Exercise brief
Set down every record below exactly as it stands, minus the pictures.

Entries shown
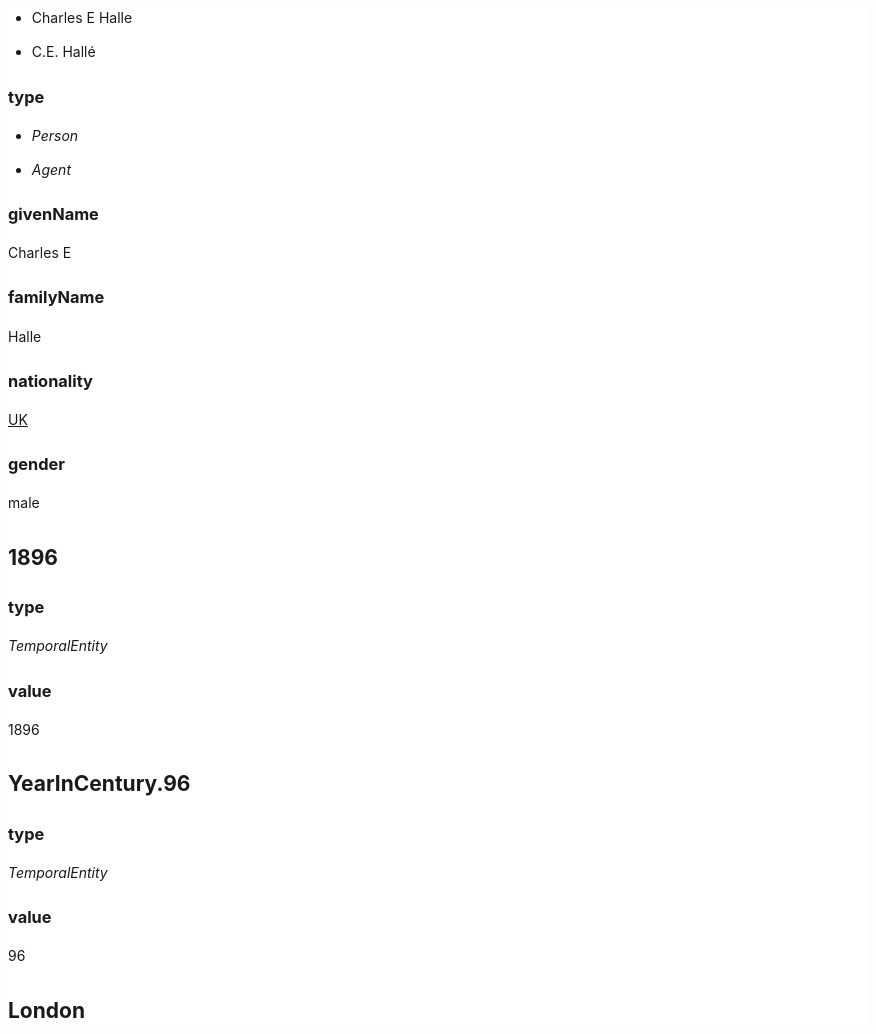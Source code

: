  - Charles E Halle

 - C.E. Hallé

### type

 - *Person*

 - *Agent*

### givenName


Charles E

### familyName


Halle

### nationality


[UK](#UK)

### gender


male

## 1896

### type


*TemporalEntity*

### value


1896

## YearInCentury.96

### type


*TemporalEntity*

### value


96

## London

Exercise result
Source code

:  - Charles E Halle

 - C.E. Hallé

### type

 - *Person*

 - *Agent*

### givenName


Charles E

### familyName


Halle

### nationality


[UK](#UK)

### gender


male

## 1896

### type


*TemporalEntity*

### value


1896

## YearInCentury.96

### type


*TemporalEntity*

### value


96

## London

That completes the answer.